Your Rottweiler, even when he is an adult, is very much like a child. In other words, he doesn’t always make the best decisions when it comes to his diet, because he doesn’t know any better. Therefore, it is your job, as part of Rottweiler care, to ensure the food your dog eats won’t hurt or kill him.

The following is a list of some of the foods that can be harmful or even fatal to Rottweilers and dogs in general:

  • Avocados – Everything avocado related (plant, fruit and pit) is hazardous to dogs, and can cause damage to your Rotties heart, lungs and other tissue.
  • Onions – This food, in all its forms, actually destroys your dog’s blood cells, and over time can cause serious damage in your dog.
  • Garlic – Dogs like garlic, and small amounts won’t hurt them. However, as part of Rottweiler care, you should never allow your dog excessive amounts, as garlic can have the same negative affects as onions.
  • Grapes and raisins – These foods can cause your Rotties kidneys to fail
  • Fatty or fried human food – This can cause pancreaitis.

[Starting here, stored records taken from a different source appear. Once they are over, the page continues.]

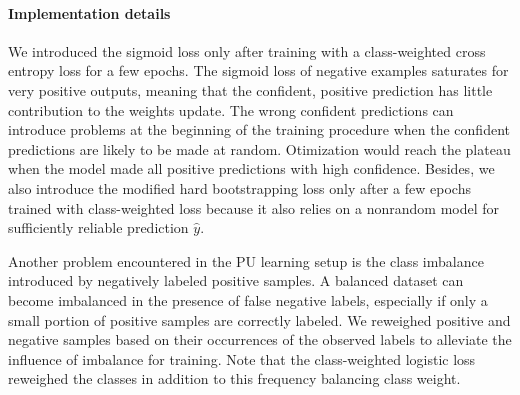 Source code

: \paragraph{Implementation details}
We introduced the sigmoid loss only after training with a class-weighted cross entropy loss for a few epochs.
The sigmoid loss of negative examples saturates for very positive outputs, meaning that the confident, positive prediction has little contribution to the weights update.
The wrong confident predictions can introduce problems at the beginning of the training procedure when the confident predictions are likely to be made at random.
Otimization would reach the plateau when the model made all positive predictions with high confidence.
Besides, we also introduce the modified hard bootstrapping loss only after a few epochs trained with class-weighted loss because it also relies on a nonrandom model for sufficiently reliable prediction $\hat{y}$.



Another problem encountered in the PU learning setup is the class imbalance introduced by negatively labeled positive samples.
A balanced dataset can become imbalanced in the presence of false negative labels, especially if only a small portion of positive samples are correctly labeled.
We reweighed positive and negative samples based on their occurrences of the observed labels to alleviate the influence of imbalance for training.
Note that the class-weighted logistic loss reweighed the classes in addition to this frequency balancing class weight.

Other dangers foods that should be avoided when considering Rottweiler care include, but are not limited to:

  • Tomatoes
  • Chocolate
  • Walnuts
  • Dairy products
  • Caffeine
  • Nutmeg
  • Fruit pits and seeds

You will also discover when you investigate Rottweiler care that many large breeds can develop a condition called “Bloat” if they eat salty foods and drink too much water after. Bloat is a deadly condition that causes the dog’s stomach to fill with gas and twist.

Make sure you find out about all the foods that are a health risk for your dog, and keep them out of his system. However, should your dog ingest harmful foods, the best action you can take for Rottweiler care is to call your vet or poison control.